Design Recommendations and Guidelines for Adopting Unity Catalog in Your Existing Azure Data Lakehouse + FAQ
In this blog post, my aim is to guide you on how to effectively utilize the Unity Catalog within your current data lakehouse and offer my recommended best practices. These practices are designed to help you fully leverage the new features of the Unity Catalog without causing disruptions to your existing data architecture. Additionally, I will outline the recommended design patterns for new Data Lakehouse implementation using Managed Tables including an FAQ section for clarity.
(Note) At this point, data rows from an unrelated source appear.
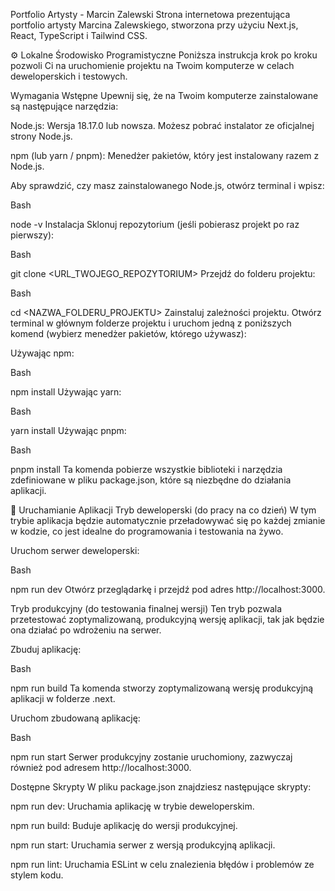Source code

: Portfolio Artysty - Marcin Zalewski
Strona internetowa prezentująca portfolio artysty Marcina Zalewskiego, stworzona przy użyciu Next.js, React, TypeScript i Tailwind CSS.

⚙️ Lokalne Środowisko Programistyczne
Poniższa instrukcja krok po kroku pozwoli Ci na uruchomienie projektu na Twoim komputerze w celach deweloperskich i testowych.

Wymagania Wstępne
Upewnij się, że na Twoim komputerze zainstalowane są następujące narzędzia:

Node.js: Wersja 18.17.0 lub nowsza. Możesz pobrać instalator ze oficjalnej strony Node.js.

npm (lub yarn / pnpm): Menedżer pakietów, który jest instalowany razem z Node.js.

Aby sprawdzić, czy masz zainstalowanego Node.js, otwórz terminal i wpisz:

Bash

node -v
Instalacja
Sklonuj repozytorium (jeśli pobierasz projekt po raz pierwszy):

Bash

git clone <URL_TWOJEGO_REPOZYTORIUM>
Przejdź do folderu projektu:

Bash

cd <NAZWA_FOLDERU_PROJEKTU>
Zainstaluj zależności projektu. Otwórz terminal w głównym folderze projektu i uruchom jedną z poniższych komend (wybierz menedżer pakietów, którego używasz):

Używając npm:

Bash

npm install
Używając yarn:

Bash

yarn install
Używając pnpm:

Bash

pnpm install
Ta komenda pobierze wszystkie biblioteki i narzędzia zdefiniowane w pliku package.json, które są niezbędne do działania aplikacji.

🚀 Uruchamianie Aplikacji
Tryb deweloperski (do pracy na co dzień)
W tym trybie aplikacja będzie automatycznie przeładowywać się po każdej zmianie w kodzie, co jest idealne do programowania i testowania na żywo.

Uruchom serwer deweloperski:

Bash

npm run dev
Otwórz przeglądarkę i przejdź pod adres http://localhost:3000.

Tryb produkcyjny (do testowania finalnej wersji)
Ten tryb pozwala przetestować zoptymalizowaną, produkcyjną wersję aplikacji, tak jak będzie ona działać po wdrożeniu na serwer.

Zbuduj aplikację:

Bash

npm run build
Ta komenda stworzy zoptymalizowaną wersję produkcyjną aplikacji w folderze .next.

Uruchom zbudowaną aplikację:

Bash

npm run start
Serwer produkcyjny zostanie uruchomiony, zazwyczaj również pod adresem http://localhost:3000.

Dostępne Skrypty
W pliku package.json znajdziesz następujące skrypty:

npm run dev: Uruchamia aplikację w trybie deweloperskim.

npm run build: Buduje aplikację do wersji produkcyjnej.

npm run start: Uruchamia serwer z wersją produkcyjną aplikacji.

npm run lint: Uruchamia ESLint w celu znalezienia błędów i problemów ze stylem kodu.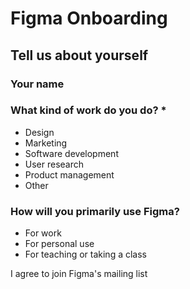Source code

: # Figma Onboarding

## Tell us about yourself

### Your name

### What kind of work do you do? *

- Design
- Marketing
- Software development
- User research
- Product management
- Other

### How will you primarily use Figma?

- For work
- For personal use
- For teaching or taking a class

I agree to join Figma's mailing list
Description of Existing Data Lakehouse Architecture: Legacy Method Using Mount Points
Over the past few years, I have worked with various clients in the Azure space who have embraced and implemented the Medallion architecture for their enterprise Data Lake. This architecture typically involves having at least three different Azure Data Lake storage containers (bronze, silver, gold) to store various stages of data refinement. Databricks is commonly used in conjunction with a data lake to ingest, process, and write data back to the data lake containers or zones. In this architecture, it is common to create Databricks mount points against the different data lake zones.
To be specific, when creating mount points on Azure Data Lake Storage Gen2, the following steps are required:
- Create a Service Principal in Azure Active Directory, which acts as an application identity used to facilitate authentication between the Databricks application and Azure Data Lake Storage.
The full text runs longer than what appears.